Of the entries below, return only those lines from the line with "to build this" to the line with "if we will not", exactly, both included.

<<<<

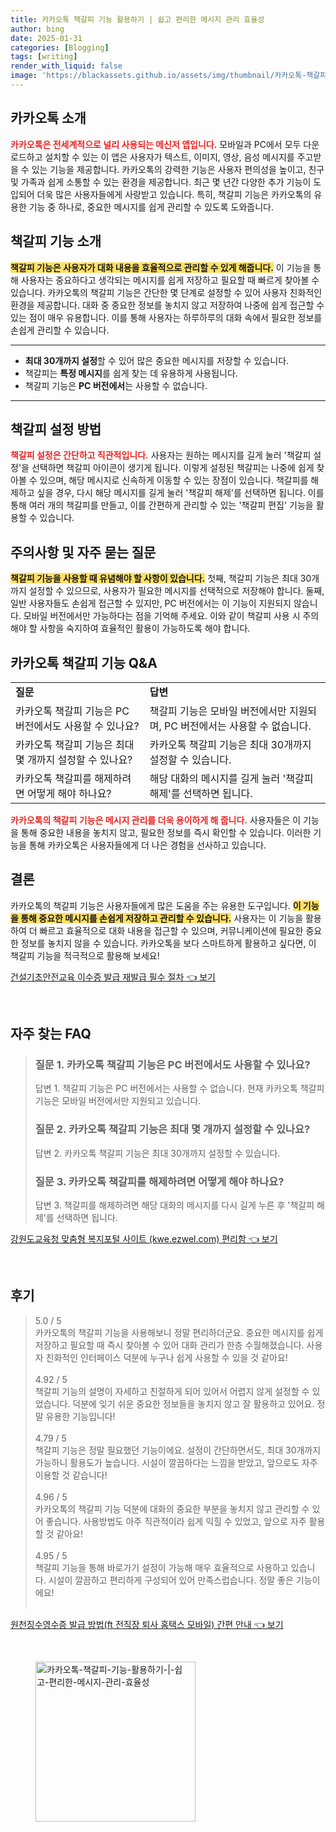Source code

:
 ```yaml
---
title: 카카오톡 책갈피 기능 활용하기 | 쉽고 편리한 메시지 관리 효율성
author: bing
date: 2025-01-31
categories: [Blogging]
tags: [writing]
render_with_liquid: false
image: 'https://blackassets.github.io/assets/img/thumbnail/카카오톡-책갈피-기능-활용하기-|-쉽고-편리한-메시지-관리-효율성.webp'
---
```



<h2 id='카카오톡_소개'>카카오톡 소개</h2>

<p><b><span style="color: #ee2323;">카카오톡은 전세계적으로 널리 사용되는 메신저 앱입니다.</span></b> 모바일과 PC에서 모두 다운로드하고 설치할 수 있는 이 앱은 사용자가 텍스트, 이미지, 영상, 음성 메시지를 주고받을 수 있는 기능을 제공합니다. 카카오톡의 강력한 기능은 사용자 편의성을 높이고, 친구 및 가족과 쉽게 소통할 수 있는 환경을 제공합니다. 최근 몇 년간 다양한 추가 기능이 도입되어 더욱 많은 사용자들에게 사랑받고 있습니다. 특히, 책갈피 기능은 카카오톡의 유용한 기능 중 하나로, 중요한 메시지를 쉽게 관리할 수 있도록 도와줍니다.</p>

<h2 id='책갈피_기능소개'>책갈피 기능 소개</h2>

<p><b><span style="background-color: #ffe066;">책갈피 기능은 사용자가 대화 내용을 효율적으로 관리할 수 있게 해줍니다.</span></b> 이 기능을 통해 사용자는 중요하다고 생각되는 메시지를 쉽게 저장하고 필요할 때 빠르게 찾아볼 수 있습니다. 카카오톡의 책갈피 기능은 간단한 몇 단계로 설정할 수 있어 사용자 친화적인 환경을 제공합니다. 대화 중 중요한 정보를 놓치지 않고 저장하여 나중에 쉽게 접근할 수 있는 점이 매우 유용합니다. 이를 통해 사용자는 하루하루의 대화 속에서 필요한 정보를 손쉽게 관리할 수 있습니다.</p>

<hr />

<ul>
    <li><b>최대 30개까지 설정</b>할 수 있어 많은 중요한 메시지를 저장할 수 있습니다.</li>
    <li>책갈피는 <b>특정 메시지</b>를 쉽게 찾는 데 유용하게 사용됩니다.</li>
    <li>책갈피 기능은 <b>PC 버전에서</b>는 사용할 수 없습니다.</li>
</ul>

<hr />

<h2 id='책갈피_설정_방법'>책갈피 설정 방법</h2>

<p><b><span style="color: #ee2323;">책갈피 설정은 간단하고 직관적입니다.</span></b> 사용자는 원하는 메시지를 길게 눌러 '책갈피 설정'을 선택하면 책갈피 아이콘이 생기게 됩니다. 이렇게 설정된 책갈피는 나중에 쉽게 찾아볼 수 있으며, 해당 메시지로 신속하게 이동할 수 있는 장점이 있습니다. 책갈피를 해제하고 싶을 경우, 다시 해당 메시지를 길게 눌러 '책갈피 해제'를 선택하면 됩니다. 이를 통해 여러 개의 책갈피를 만들고, 이를 간편하게 관리할 수 있는 '책갈피 편집' 기능을 활용할 수 있습니다.</p>

<h2 id='주의사항_및_자주_묻는_질문'>주의사항 및 자주 묻는 질문</h2>

<p><b><span style="background-color: #ffe066;">책갈피 기능을 사용할 때 유념해야 할 사항이 있습니다.</span></b> 첫째, 책갈피 기능은 최대 30개까지 설정할 수 있으므로, 사용자가 필요한 메시지를 선택적으로 저장해야 합니다. 둘째, 일반 사용자들도 손쉽게 접근할 수 있지만, PC 버전에서는 이 기능이 지원되지 않습니다. 모바일 버전에서만 가능하다는 점을 기억해 주세요. 이와 같이 책갈피 사용 시 주의해야 할 사항을 숙지하여 효율적인 활용이 가능하도록 해야 합니다.</p>

<h2 id='카카오톡_책갈피_기능_QA'>카카오톡 책갈피 기능 Q&A</h2>

<table>
    <tr>
        <td><b>질문</b></td>
        <td><b>답변</b></td>
    </tr>
    <tr>
        <td>카카오톡 책갈피 기능은 PC 버전에서도 사용할 수 있나요?</td>
        <td>책갈피 기능은 모바일 버전에서만 지원되며, PC 버전에서는 사용할 수 없습니다.</td>
    </tr>
    <tr>
        <td>카카오톡 책갈피 기능은 최대 몇 개까지 설정할 수 있나요?</td>
        <td>카카오톡 책갈피 기능은 최대 30개까지 설정할 수 있습니다.</td>
    </tr>
    <tr>
        <td>카카오톡 책갈피를 해제하려면 어떻게 해야 하나요?</td>
        <td>해당 대화의 메시지를 길게 눌러 '책갈피 해제'를 선택하면 됩니다.</td>
    </tr>
</table>

<p><b><span style="color: #ee2323;">카카오톡의 책갈피 기능은 메시지 관리를 더욱 용이하게 해 줍니다.</span></b> 사용자들은 이 기능을 통해 중요한 내용을 놓치지 않고, 필요한 정보를 즉시 확인할 수 있습니다. 이러한 기능을 통해 카카오톡은 사용자들에게 더 나은 경험을 선사하고 있습니다.</p>

<h2 id='결론'>결론</h2>

<p>카카오톡의 책갈피 기능은 사용자들에게 많은 도움을 주는 유용한 도구입니다. <b><span style="background-color: #ffe066;">이 기능을 통해 중요한 메시지를 손쉽게 저장하고 관리할 수 있습니다.</span></b> 사용자는 이 기능을 활용하여 더 빠르고 효율적으로 대화 내용을 접근할 수 있으며, 커뮤니케이션에 필요한 중요한 정보를 놓치지 않을 수 있습니다. 카카오톡을 보다 스마트하게 활용하고 싶다면, 이 책갈피 기능을 적극적으로 활용해 보세요!</p>


<p><a class="click-button" title="건설기초안전교육 이수증 발급 재발급 필수 절차" href="https://blackassets.github.io/posts/%EA%B1%B4%EC%84%A4%EA%B8%B0%EC%B4%88%EC%95%88%EC%A0%84%EA%B5%90%EC%9C%A1-%EC%9D%B4%EC%88%98%EC%A6%9D-%EB%B0%9C%EA%B8%89-%EC%9E%AC%EB%B0%9C%EA%B8%89-%ED%95%84%EC%88%98-%EC%A0%88%EC%B0%A8/" rel="dofollow">건설기초안전교육 이수증 발급 재발급 필수 절차 👈 보기</a></p><br>
<h2 id='자주_찾는_FAQ'>자주 찾는 FAQ</h2>
<div itemscope="" itemtype="https://schema.org/FAQPage"> 
<blockquote> 
<div itemscope="" itemprop="mainEntity" itemtype="https://schema.org/Question"> 
<h3 itemprop="name">질문 1. 카카오톡 책갈피 기능은 PC 버전에서도 사용할 수 있나요?</h3> 
<div itemscope="" itemprop="acceptedAnswer" itemtype="https://schema.org/Answer"> 
<span itemprop="text"> 
<p>답변 1. 책갈피 기능은 PC 버전에서는 사용할 수 없습니다. 현재 카카오톡 책갈피 기능은 모바일 버전에서만 지원되고 있습니다.</p> 
</span> 
</div> 
</div> 
<div itemscope="" itemprop="mainEntity" itemtype="https://schema.org/Question"> 
<h3 itemprop="name">질문 2. 카카오톡 책갈피 기능은 최대 몇 개까지 설정할 수 있나요?</h3> 
<div itemscope="" itemprop="acceptedAnswer" itemtype="https://schema.org/Answer"> 
<span itemprop="text"> 
<p>답변 2. 카카오톡 책갈피 기능은 최대 30개까지 설정할 수 있습니다.</p> 
</span> 
</div> 
</div> 
<div itemscope="" itemprop="mainEntity" itemtype="https://schema.org/Question"> 
<h3 itemprop="name">질문 3. 카카오톡 책갈피를 해제하려면 어떻게 해야 하나요?</h3> 
<div itemscope="" itemprop="acceptedAnswer" itemtype="https://schema.org/Answer"> 
<span itemprop="text"> 
<p>답변 3. 책갈피를 해제하려면 해당 대화의 메시지를 다시 길게 누른 후 '책갈피 해제'를 선택하면 됩니다.</p> 
</span> 
</div> 
</div> 
</blockquote> 
</div>
<p><a class="click-button" title="강원도교육청 맞춤형 복지포털 사이트 (kwe.ezwel.com) 편리함" href="https://blackassets.github.io/posts/%EA%B0%95%EC%9B%90%EB%8F%84%EA%B5%90%EC%9C%A1%EC%B2%AD-%EB%A7%9E%EC%B6%A4%ED%98%95-%EB%B3%B5%EC%A7%80%ED%8F%AC%ED%84%B8-%EC%82%AC%EC%9D%B4%ED%8A%B8-(kwe.ezwel.com)-%ED%8E%B8%EB%A6%AC%ED%95%A8/" rel="dofollow">강원도교육청 맞춤형 복지포털 사이트 (kwe.ezwel.com) 편리함 👈 보기</a></p><br>
<h2 id='후기'>후기</h2>
<div itemscope itemtype="https://schema.org/Product">
  <blockquote>
  <div itemprop="review" itemscope itemtype="https://schema.org/Review">
      <div itemprop="reviewRating" itemscope itemtype="https://schema.org/Rating"> <span itemprop="ratingValue">5.0</span> / <span itemprop="bestRating">5</span> </div>
      <span itemprop="reviewBody">카카오톡의 책갈피 기능을 사용해보니 정말 편리하더군요. 중요한 메시지를 쉽게 저장하고 필요할 때 즉시 찾아볼 수 있어 대화 관리가 한층 수월해졌습니다. 사용자 친화적인 인터페이스 덕분에 누구나 쉽게 사용할 수 있을 것 같아요!</span>
  </div>
  <br>
  <div itemprop="review" itemscope itemtype="https://schema.org/Review">
      <div itemprop="reviewRating" itemscope itemtype="https://schema.org/Rating"> <span itemprop="ratingValue">4.92</span> / <span itemprop="bestRating">5</span> </div>
      <span itemprop="reviewBody">책갈피 기능의 설명이 자세하고 친절하게 되어 있어서 어렵지 않게 설정할 수 있었습니다. 덕분에 잊기 쉬운 중요한 정보들을 놓치지 않고 잘 활용하고 있어요. 정말 유용한 기능입니다!</span>
  </div>
  <br>
  <div itemprop="review" itemscope itemtype="https://schema.org/Review">
      <div itemprop="reviewRating" itemscope itemtype="https://schema.org/Rating"> <span itemprop="ratingValue">4.79</span> / <span itemprop="bestRating">5</span> </div>
      <span itemprop="reviewBody">책갈피 기능은 정말 필요했던 기능이에요. 설정이 간단하면서도, 최대 30개까지 가능하니 활용도가 높습니다. 시설이 깔끔하다는 느낌을 받았고, 앞으로도 자주 이용할 것 같습니다!</span>
  </div>
  <br>
  <div itemprop="review" itemscope itemtype="https://schema.org/Review">
      <div itemprop="reviewRating" itemscope itemtype="https://schema.org/Rating"> <span itemprop="ratingValue">4.96</span> / <span itemprop="bestRating">5</span> </div>
      <span itemprop="reviewBody">카카오톡의 책갈피 기능 덕분에 대화의 중요한 부분을 놓치지 않고 관리할 수 있어 좋습니다. 사용방법도 아주 직관적이라 쉽게 익힐 수 있었고, 앞으로 자주 활용할 것 같아요!</span>
  </div>
  <br>
  <div itemprop="review" itemscope itemtype="https://schema.org/Review">
      <div itemprop="reviewRating" itemscope itemtype="https://schema.org/Rating"> <span itemprop="ratingValue">4.95</span> / <span itemprop="bestRating">5</span> </div>
      <span itemprop="reviewBody">책갈피 기능을 통해 바로가기 설정이 가능해 매우 효율적으로 사용하고 있습니다. 시설이 깔끔하고 편리하게 구성되어 있어 만족스럽습니다. 정말 좋은 기능이에요!</span>
  </div>
   <br>
  </blockquote>
</div>
<p><a class="click-button" title="원천징수영수증 발급 방법(ft 전직장 퇴사 홈택스 모바일) 간편 안내" href="https://blackassets.github.io/posts/%EC%9B%90%EC%B2%9C%EC%A7%95%EC%88%98%EC%98%81%EC%88%98%EC%A6%9D-%EB%B0%9C%EA%B8%89-%EB%B0%A9%EB%B2%95(ft-%EC%A0%84%EC%A7%81%EC%9E%A5-%ED%87%B4%EC%82%AC-%ED%99%88%ED%83%9D%EC%8A%A4-%EB%AA%A8%EB%B0%94%EC%9D%BC)-%EA%B0%84%ED%8E%B8-%EC%95%88%EB%82%B4/" rel="dofollow">원천징수영수증 발급 방법(ft 전직장 퇴사 홈택스 모바일) 간편 안내 👈 보기</a></p><br>
<figure class="image"><img src="https://blackassets.github.io/assets/img/thumbnail/카카오톡-책갈피-기능-활용하기-|-쉽고-편리한-메시지-관리-효율성.webp" alt="카카오톡-책갈피-기능-활용하기-|-쉽고-편리한-메시지-관리-효율성" width="256" height="256"></figure>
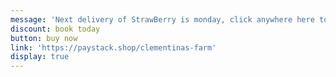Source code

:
 ```yaml
---
message: 'Next delivery of StrawBerry is monday, click anywhere here to '
discount: book today
button: buy now
link: 'https://paystack.shop/clementinas-farm'
display: true
---
```


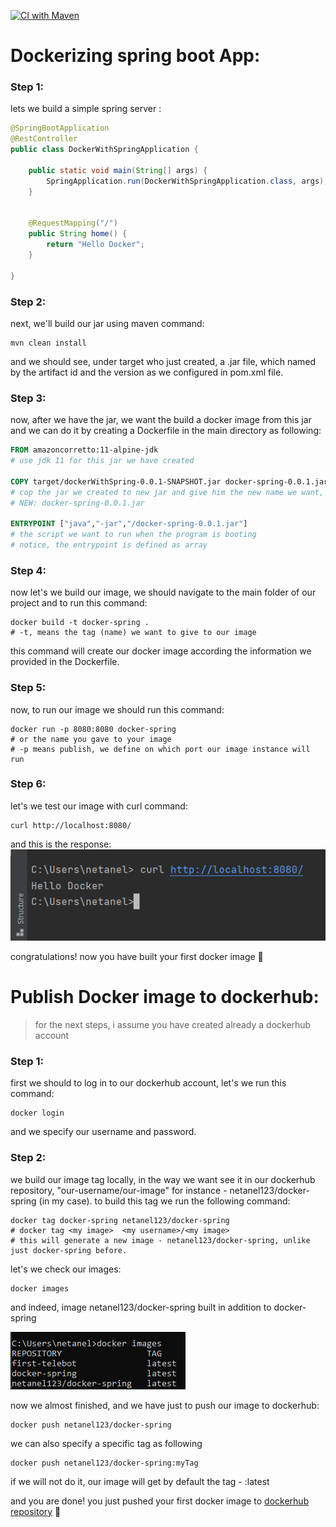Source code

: [![CI with Maven](https://github.com/netanelshriki/docker-with-spring/actions/workflows/main.yml/badge.svg?branch=master)](https://github.com/netanelshriki/docker-with-spring/actions/workflows/main.yml)

# Dockerizing spring boot App:

### Step 1:

lets we build a simple spring server : 


```java
@SpringBootApplication
@RestController
public class DockerWithSpringApplication {

    public static void main(String[] args) {
        SpringApplication.run(DockerWithSpringApplication.class, args);
    }


    @RequestMapping("/")
    public String home() {
        return "Hello Docker";
    }

}

```
### Step 2:

next, we'll build our jar using maven command:
```shell
mvn clean install
```
and we should see, under target who just created, a .jar file, which named by the artifact id and the version 
as we configured in pom.xml file.

### Step 3:

now, after we have the jar, we want the build a docker image from this jar
and we can do it by creating a Dockerfile in the main directory as following:

```Dockerfile
FROM amazoncorretto:11-alpine-jdk
# use jdk 11 for this jar we have created

COPY target/dockerWithSpring-0.0.1-SNAPSHOT.jar docker-spring-0.0.1.jar
# cop the jar we created to new jar and give him the new name we want, OLD: target/dockerWithSpring-0.0.1-SNAPSHOT.jar
# NEW: docker-spring-0.0.1.jar

ENTRYPOINT ["java","-jar","/docker-spring-0.0.1.jar"]
# the script we want to run when the program is booting
# notice, the entrypoint is defined as array 
```
### Step 4:
now let's we build our image, we should navigate to the main folder 
of our project and to run this command:

```shell
docker build -t docker-spring . 
# -t, means the tag (name) we want to give to our image
```

this command will create our docker image according the information we provided 
in the Dockerfile.

### Step 5:
now, to run our image we should run this command:
```shell
docker run -p 8080:8080 docker-spring 
# or the name you gave to your image
# -p means publish, we define on which port our image instance will run 
```

### Step 6:

let's we test our image with curl command:
```shell
curl http://localhost:8080/
```
and this is the response:  
![This is an image](https://github.com/netanelshriki/docker-with-spring/blob/master/src/main/resources/static/curl-spring-docker.png)

congratulations! now you have built your first docker image :muscle:

# Publish Docker image to dockerhub:

> for the next steps, i assume you have created already a dockerhub account

### Step 1:

first we should to log in to our dockerhub account, let's we run this command:

```shell
docker login
```

and we specify our username and password.

### Step 2:

we build our image tag locally, in the way we want see it in our dockerhub repository, "our-username/our-image"
for instance - netanel123/docker-spring (in my case).
to build this tag we run the following command: 

```shell
docker tag docker-spring netanel123/docker-spring
# docker tag <my image>  <my username>/<my image>
# this will generate a new image - netanel123/docker-spring, unlike just docker-spring before.
```
let's we check our images:

```shell
docker images
```

and indeed, image netanel123/docker-spring built in addition to docker-spring


![This is an image](https://github.com/netanelshriki/docker-with-spring/blob/master/src/main/resources/static/docker-images.png)


now we almost finished, and we have just to push our image to dockerhub:

```shell
docker push netanel123/docker-spring
```

we can also specify a specific tag as following

```shell
docker push netanel123/docker-spring:myTag
```
if we will not do it, our image will get by default the tag - :latest

and you are done! you just pushed your first docker image to [dockerhub repository](https://hub.docker.com/repositories/netanel123) :partying_face:






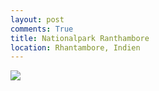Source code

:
 ```yaml
---
layout: post
comments: True
title: Nationalpark Ranthambore
location: Rhantambore, Indien
---
```

<p>
<a href='http://whataboutas.data.s3.amazonaws.com/images/2015-04-20-ranthambore/P1050704.JPG' data-lightbox='Post' title='Aloo Parantha und Veg. Biryani'
><img class='img-wide' src='http://whataboutas.data.s3.amazonaws.com/images/2015-04-17-special-cooking-in-pushkar/previews/P1050704.jpg' /></a>
</p>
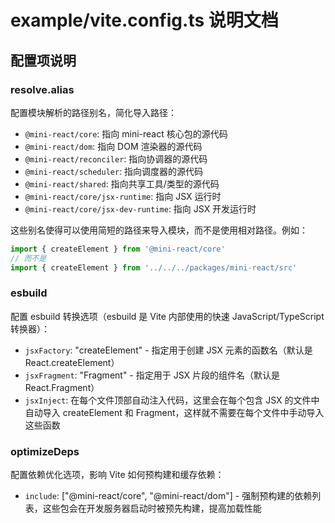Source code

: # example/vite.config.ts 说明文档

## 配置项说明

### resolve.alias
配置模块解析的路径别名，简化导入路径：

- `@mini-react/core`: 指向 mini-react 核心包的源代码
- `@mini-react/dom`: 指向 DOM 渲染器的源代码
- `@mini-react/reconciler`: 指向协调器的源代码
- `@mini-react/scheduler`: 指向调度器的源代码
- `@mini-react/shared`: 指向共享工具/类型的源代码
- `@mini-react/core/jsx-runtime`: 指向 JSX 运行时
- `@mini-react/core/jsx-dev-runtime`: 指向 JSX 开发运行时

这些别名使得可以使用简短的路径来导入模块，而不是使用相对路径。例如：
```ts
import { createElement } from '@mini-react/core'
// 而不是
import { createElement } from '../../../packages/mini-react/src'
```

### esbuild
配置 esbuild 转换选项（esbuild 是 Vite 内部使用的快速 JavaScript/TypeScript 转换器）：

- `jsxFactory`: "createElement" - 指定用于创建 JSX 元素的函数名（默认是 React.createElement）
- `jsxFragment`: "Fragment" - 指定用于 JSX 片段的组件名（默认是 React.Fragment）
- `jsxInject`: 在每个文件顶部自动注入代码，这里会在每个包含 JSX 的文件中自动导入 createElement 和 Fragment，这样就不需要在每个文件中手动导入这些函数

### optimizeDeps
配置依赖优化选项，影响 Vite 如何预构建和缓存依赖：

- `include`: ["@mini-react/core", "@mini-react/dom"] - 强制预构建的依赖列表，这些包会在开发服务器启动时被预先构建，提高加载性能 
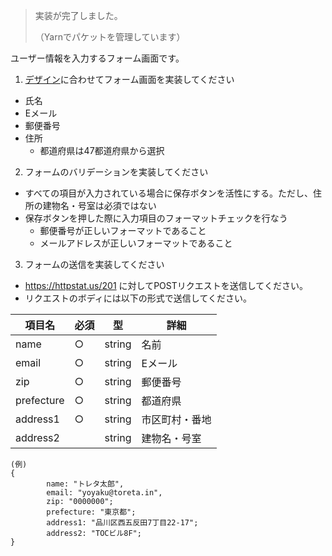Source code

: > 実装が完了しました。
>
> （Yarnでパケットを管理しています）



ユーザー情報を入力するフォーム画面です。

1. [デザイン](https://www.figma.com/file/Fxfoc3JVpHCm1ZE4cy37q8/%E3%83%A6%E3%83%BC%E3%82%B6%E3%83%BC%E3%83%95%E3%82%A9%E3%83%BC%E3%83%A0?node-id=0%3A1)に合わせてフォーム画面を実装してください
- 氏名
- Eメール
- 郵便番号
- 住所
    - 都道府県は47都道府県から選択


2. フォームのバリデーションを実装してください
- すべての項目が入力されている場合に保存ボタンを活性にする。ただし、住所の建物名・号室は必須ではない
-  保存ボタンを押した際に入力項目のフォーマットチェックを行なう
    - 郵便番号が正しいフォーマットであること
    - メールアドレスが正しいフォーマットであること

3. フォームの送信を実装してください
- https://httpstat.us/201 に対してPOSTリクエストを送信してください。
- リクエストのボディには以下の形式で送信してください。

| 項目名 | 必須 | 型 | 詳細 |
|---|---|---|---|
|name |○ |string |名前 |
|email|○ |string | Eメール |
|zip|○|string|郵便番号|
|prefecture|○|string|都道府県|
|address1|○|string|市区町村・番地
|address2||string|建物名・号室

```
(例)
{
        name: "トレタ太郎",
        email: "yoyaku@toreta.in",
        zip: "0000000";
        prefecture: "東京都";
        address1: "品川区西五反田7丁目22-17";
        address2: "TOCビル8F";
}
```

>>>>

* **Finished task**:
to build this tag we run the following command: 

```shell
docker tag docker-spring netanel123/docker-spring
# docker tag <my image>  <my username>/<my image>
# this will generate a new image - netanel123/docker-spring, unlike just docker-spring before.
```
let's we check our images:

```shell
docker images
```

and indeed, image netanel123/docker-spring built in addition to docker-spring


![This is an image](https://github.com/netanelshriki/docker-with-spring/blob/master/src/main/resources/static/docker-images.png)


now we almost finished, and we have just to push our image to dockerhub:

```shell
docker push netanel123/docker-spring
```

we can also specify a specific tag as following

```shell
docker push netanel123/docker-spring:myTag
```
if we will not do it, our image will get by default the tag - :latest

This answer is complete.